Jim Beam's Newish Distillery Tour
December 12, 2013
I've been to the Beam distillery three times now. I wrote about my first visit in 2008 here, with an additional post about the bottling line. Then I stopped by for another brief visit in 2012 where I got a preview of some of the outdoor displays as part of the new visitors' center.
In early 2013, I revisited the Jim Beam distillery during my visit for the Bourbon Classic, held in Louisville. In 2014 the Bourbon Classic will be held on January 31 and February 1.
This time, the new visitors' center, called the Jim Beam American Stillhouse, was fully operational and we went on a really cool tour.
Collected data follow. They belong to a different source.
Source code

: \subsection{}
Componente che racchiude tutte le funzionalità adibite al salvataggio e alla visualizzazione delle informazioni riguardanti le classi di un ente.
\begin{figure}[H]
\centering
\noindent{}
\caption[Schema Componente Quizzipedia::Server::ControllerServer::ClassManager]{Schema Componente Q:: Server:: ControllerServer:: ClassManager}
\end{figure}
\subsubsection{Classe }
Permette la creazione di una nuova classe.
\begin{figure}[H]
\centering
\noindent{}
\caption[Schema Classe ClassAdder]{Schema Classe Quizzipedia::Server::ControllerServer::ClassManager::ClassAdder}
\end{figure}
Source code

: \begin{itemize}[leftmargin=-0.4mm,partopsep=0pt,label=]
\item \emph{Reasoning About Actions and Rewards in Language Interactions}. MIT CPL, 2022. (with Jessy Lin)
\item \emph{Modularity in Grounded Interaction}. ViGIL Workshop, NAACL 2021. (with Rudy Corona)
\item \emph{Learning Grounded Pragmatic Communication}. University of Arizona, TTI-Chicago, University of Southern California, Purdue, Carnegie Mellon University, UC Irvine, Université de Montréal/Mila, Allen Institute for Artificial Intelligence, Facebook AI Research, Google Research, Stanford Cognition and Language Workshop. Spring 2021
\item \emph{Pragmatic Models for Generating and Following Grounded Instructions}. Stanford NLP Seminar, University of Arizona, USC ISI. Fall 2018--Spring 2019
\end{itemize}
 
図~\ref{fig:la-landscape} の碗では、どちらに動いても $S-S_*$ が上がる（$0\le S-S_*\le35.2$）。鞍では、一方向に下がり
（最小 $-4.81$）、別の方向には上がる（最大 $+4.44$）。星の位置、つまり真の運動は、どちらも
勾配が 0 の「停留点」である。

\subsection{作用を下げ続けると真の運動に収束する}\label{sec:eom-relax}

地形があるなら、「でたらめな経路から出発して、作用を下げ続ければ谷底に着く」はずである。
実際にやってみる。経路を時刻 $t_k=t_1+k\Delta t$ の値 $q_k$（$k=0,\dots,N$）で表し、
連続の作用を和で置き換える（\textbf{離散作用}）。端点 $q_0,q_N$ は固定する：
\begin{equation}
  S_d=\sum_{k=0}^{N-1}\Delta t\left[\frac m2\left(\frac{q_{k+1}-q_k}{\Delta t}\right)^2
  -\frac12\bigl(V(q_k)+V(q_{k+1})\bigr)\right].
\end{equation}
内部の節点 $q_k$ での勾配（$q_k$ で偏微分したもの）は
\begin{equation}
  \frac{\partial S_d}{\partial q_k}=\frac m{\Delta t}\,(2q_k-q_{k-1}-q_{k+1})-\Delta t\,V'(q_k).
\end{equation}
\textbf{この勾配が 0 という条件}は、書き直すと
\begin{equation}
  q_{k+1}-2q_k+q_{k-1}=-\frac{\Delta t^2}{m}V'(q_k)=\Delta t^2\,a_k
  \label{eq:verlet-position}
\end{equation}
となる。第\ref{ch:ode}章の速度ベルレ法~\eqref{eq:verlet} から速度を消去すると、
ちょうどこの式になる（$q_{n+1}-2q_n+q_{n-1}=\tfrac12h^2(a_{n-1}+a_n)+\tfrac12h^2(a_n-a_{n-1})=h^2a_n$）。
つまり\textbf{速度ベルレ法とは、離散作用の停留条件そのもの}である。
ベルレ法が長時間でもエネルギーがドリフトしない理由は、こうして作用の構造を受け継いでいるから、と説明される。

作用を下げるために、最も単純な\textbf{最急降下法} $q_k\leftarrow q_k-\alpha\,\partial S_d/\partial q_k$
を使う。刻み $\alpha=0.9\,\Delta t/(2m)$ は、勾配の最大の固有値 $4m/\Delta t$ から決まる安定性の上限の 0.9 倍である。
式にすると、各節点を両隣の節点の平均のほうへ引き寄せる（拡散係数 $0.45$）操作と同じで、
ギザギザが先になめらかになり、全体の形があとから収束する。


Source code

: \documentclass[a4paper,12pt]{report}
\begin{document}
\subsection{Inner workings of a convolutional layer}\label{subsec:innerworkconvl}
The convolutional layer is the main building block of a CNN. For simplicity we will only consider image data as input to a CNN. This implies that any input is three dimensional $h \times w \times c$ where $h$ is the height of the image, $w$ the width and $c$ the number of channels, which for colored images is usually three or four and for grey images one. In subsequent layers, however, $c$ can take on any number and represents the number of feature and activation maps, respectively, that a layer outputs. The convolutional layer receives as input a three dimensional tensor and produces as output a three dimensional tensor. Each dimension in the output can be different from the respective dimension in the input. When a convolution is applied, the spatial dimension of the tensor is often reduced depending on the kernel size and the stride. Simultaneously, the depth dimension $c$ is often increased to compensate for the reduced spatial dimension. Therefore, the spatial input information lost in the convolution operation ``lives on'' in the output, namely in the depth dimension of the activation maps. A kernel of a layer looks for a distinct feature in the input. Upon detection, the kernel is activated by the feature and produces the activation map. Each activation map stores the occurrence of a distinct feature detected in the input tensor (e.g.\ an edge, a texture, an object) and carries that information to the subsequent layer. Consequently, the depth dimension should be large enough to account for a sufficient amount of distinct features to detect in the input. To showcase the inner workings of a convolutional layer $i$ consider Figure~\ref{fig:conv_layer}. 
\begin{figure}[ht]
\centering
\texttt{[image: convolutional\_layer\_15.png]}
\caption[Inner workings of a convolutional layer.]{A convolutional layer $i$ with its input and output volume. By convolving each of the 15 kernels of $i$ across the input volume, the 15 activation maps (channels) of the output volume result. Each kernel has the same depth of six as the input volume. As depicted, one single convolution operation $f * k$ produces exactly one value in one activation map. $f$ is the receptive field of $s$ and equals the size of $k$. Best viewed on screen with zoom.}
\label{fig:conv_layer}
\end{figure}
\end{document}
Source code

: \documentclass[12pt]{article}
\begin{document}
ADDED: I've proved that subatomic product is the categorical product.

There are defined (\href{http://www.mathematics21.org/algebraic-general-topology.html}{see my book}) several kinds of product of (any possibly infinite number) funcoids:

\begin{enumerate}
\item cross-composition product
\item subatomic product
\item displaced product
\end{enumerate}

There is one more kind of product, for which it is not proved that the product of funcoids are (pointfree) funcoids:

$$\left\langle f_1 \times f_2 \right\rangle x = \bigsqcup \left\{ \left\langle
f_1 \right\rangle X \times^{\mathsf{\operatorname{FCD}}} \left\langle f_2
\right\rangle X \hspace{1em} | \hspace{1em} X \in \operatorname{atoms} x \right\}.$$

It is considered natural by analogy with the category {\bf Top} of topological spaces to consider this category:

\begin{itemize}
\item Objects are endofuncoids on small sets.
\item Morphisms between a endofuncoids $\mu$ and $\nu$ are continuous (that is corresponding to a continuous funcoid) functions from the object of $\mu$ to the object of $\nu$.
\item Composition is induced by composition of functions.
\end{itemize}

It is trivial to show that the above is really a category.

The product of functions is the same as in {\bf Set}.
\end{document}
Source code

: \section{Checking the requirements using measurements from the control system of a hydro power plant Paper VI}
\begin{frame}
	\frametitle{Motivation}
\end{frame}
I'm not sure if this is the same tour offered to everyone or not, but it quite likely was.
As I learned on previous visits, the actual distillery is quite industrial and not super pretty, so they built a new microdistillery where they do small batch versions of bourbon. It makes 1 barrel batches at a time.
They took us through a room where we'd put a scoop of grains into the cooker and saw the small column still, so we were able to see the whole production process though not the actual equipment used to produce Beam for the most part.
But anyway, here are some things I learned:
- The mash is 6% ABV after fermentation
- They use 41% sour mash. Other distilleries I visited used roughly 33%. I do not know what the difference that makes in the flavor of the final bourbon.
- The cooked mash goes through over a mile of pipes before fermentation to chill it without using tons of electricity.
- The fermentation process takes 3 days.
- Their fermenters are closed-top rather than open
- The big column still has 23 plates. It is 5 feet wide and 5 storeys tall.
- They distill to 125 proof in the column still, then to 135 proof in the doubler.
- They fill 300,000 barrels every year and have 1.8 million barrels in storage.
- They give their barrels a #4 char
- The whiskey goes into barrels at 125 proof, which is the maximum
- There are 72 warehouses where they age whiskey, 28 of them are on-site at the distillery
While this post focuses on production, between the microdistillery, outdoor displays, visitors' center, and new restaurant on site, the Jim Beam distillery has gone from an industrial distillery to a great tourist attraction.
Don't suppose you have a grading list for chars? You referenced char #4 and I am curious as to what each individual grade entails for the barrels in terms of temperature applied and depth of wood burn.
Posted by: Tom Egerton | December 12, 2013 at 02:44 PM
Yep you should be able to find it in a few places. Here's one:
http://www.diffordsguide.com/class-magazine/read-online/en/2012-06-05/page-10/inner-geek
You can also find them listed by number of seconds per each char.